The ISA analysis was included in a new paper, which outlined four major legislative recommendations that the Morrison administration should implement to combat super theft.
Among these was a requirement that firms pay their employees’ superannuation on payday. Employers are currently only required to pay their employees’ Super Guarantee once every three months.
Natasha Panagis, head of superannuation at Tax & Super Australia says that the government’s main disincentive is a late payment penalty, which in many situations is insufficient to remedy the problem.
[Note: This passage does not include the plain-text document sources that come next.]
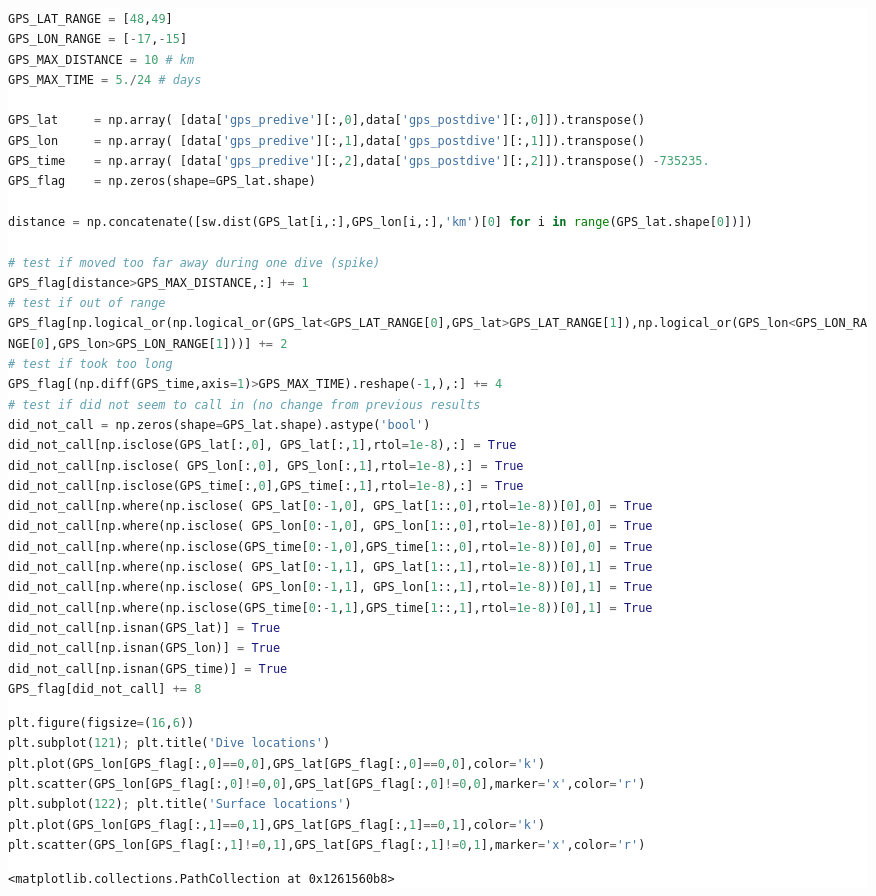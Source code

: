 
```python
GPS_LAT_RANGE = [48,49]
GPS_LON_RANGE = [-17,-15]
GPS_MAX_DISTANCE = 10 # km
GPS_MAX_TIME = 5./24 # days 

GPS_lat     = np.array( [data['gps_predive'][:,0],data['gps_postdive'][:,0]]).transpose()
GPS_lon     = np.array( [data['gps_predive'][:,1],data['gps_postdive'][:,1]]).transpose()
GPS_time    = np.array( [data['gps_predive'][:,2],data['gps_postdive'][:,2]]).transpose() -735235.
GPS_flag    = np.zeros(shape=GPS_lat.shape)

distance = np.concatenate([sw.dist(GPS_lat[i,:],GPS_lon[i,:],'km')[0] for i in range(GPS_lat.shape[0])])

# test if moved too far away during one dive (spike)
GPS_flag[distance>GPS_MAX_DISTANCE,:] += 1
# test if out of range
GPS_flag[np.logical_or(np.logical_or(GPS_lat<GPS_LAT_RANGE[0],GPS_lat>GPS_LAT_RANGE[1]),np.logical_or(GPS_lon<GPS_LON_RANGE[0],GPS_lon>GPS_LON_RANGE[1]))] += 2 
# test if took too long
GPS_flag[(np.diff(GPS_time,axis=1)>GPS_MAX_TIME).reshape(-1,),:] += 4
# test if did not seem to call in (no change from previous results
did_not_call = np.zeros(shape=GPS_lat.shape).astype('bool')
did_not_call[np.isclose(GPS_lat[:,0], GPS_lat[:,1],rtol=1e-8),:] = True
did_not_call[np.isclose( GPS_lon[:,0], GPS_lon[:,1],rtol=1e-8),:] = True
did_not_call[np.isclose(GPS_time[:,0],GPS_time[:,1],rtol=1e-8),:] = True
did_not_call[np.where(np.isclose( GPS_lat[0:-1,0], GPS_lat[1::,0],rtol=1e-8))[0],0] = True
did_not_call[np.where(np.isclose( GPS_lon[0:-1,0], GPS_lon[1::,0],rtol=1e-8))[0],0] = True
did_not_call[np.where(np.isclose(GPS_time[0:-1,0],GPS_time[1::,0],rtol=1e-8))[0],0] = True
did_not_call[np.where(np.isclose( GPS_lat[0:-1,1], GPS_lat[1::,1],rtol=1e-8))[0],1] = True
did_not_call[np.where(np.isclose( GPS_lon[0:-1,1], GPS_lon[1::,1],rtol=1e-8))[0],1] = True
did_not_call[np.where(np.isclose(GPS_time[0:-1,1],GPS_time[1::,1],rtol=1e-8))[0],1] = True
did_not_call[np.isnan(GPS_lat)] = True
did_not_call[np.isnan(GPS_lon)] = True
did_not_call[np.isnan(GPS_time)] = True
GPS_flag[did_not_call] += 8
```


```python
plt.figure(figsize=(16,6))
plt.subplot(121); plt.title('Dive locations') 
plt.plot(GPS_lon[GPS_flag[:,0]==0,0],GPS_lat[GPS_flag[:,0]==0,0],color='k')
plt.scatter(GPS_lon[GPS_flag[:,0]!=0,0],GPS_lat[GPS_flag[:,0]!=0,0],marker='x',color='r')
plt.subplot(122); plt.title('Surface locations') 
plt.plot(GPS_lon[GPS_flag[:,1]==0,1],GPS_lat[GPS_flag[:,1]==0,1],color='k')
plt.scatter(GPS_lon[GPS_flag[:,1]!=0,1],GPS_lat[GPS_flag[:,1]!=0,1],marker='x',color='r')
```




    <matplotlib.collections.PathCollection at 0x1261560b8>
She added that a lack of oversight frequently exacerbates the problem, allowing businesses to go for extended periods without being reprimanded at all, unless the employees of one business band together and report their super underpayments to the ATO. Panagis believes that, like the ISA, enforcing super payments on payday will go a long way toward reducing super underpayments in Australia, assuming that some businesses are unaware they are violating the law.
Another recommendation in the study was for the ATO to go to further measures to crack down on underpaid super. According to the report’s modeling, the ATO recovers only a “dismal” 12 percent of underpaid super each year. The rate of super underpayment was notably high in the 2018-19 fiscal year. According to ISA, about 1.7 million men and 1.3 million women were victims of super underpayments, costing $3.4 billion and $1.6 billion, respectively.
ACTU assistant secretary Scott Connolly backed the report’s suggestions, saying they could provide some protection to the country’s most vulnerable workers, who are also feeling the brunt of an increasingly casualized workforce. She adds that insecure workers are among those who are most exploited by their bosses.
The Morrison Government must prevent employers from Uberising our workforce. By including superannuation in the National Employment Standards, workers and their union representatives must be empowered to retrieve stolen super. In addition, if a company goes bankrupt, employees cannot claim their lost superannuation. Workers should not be forced to pay for their employer’s mistakes; this must change!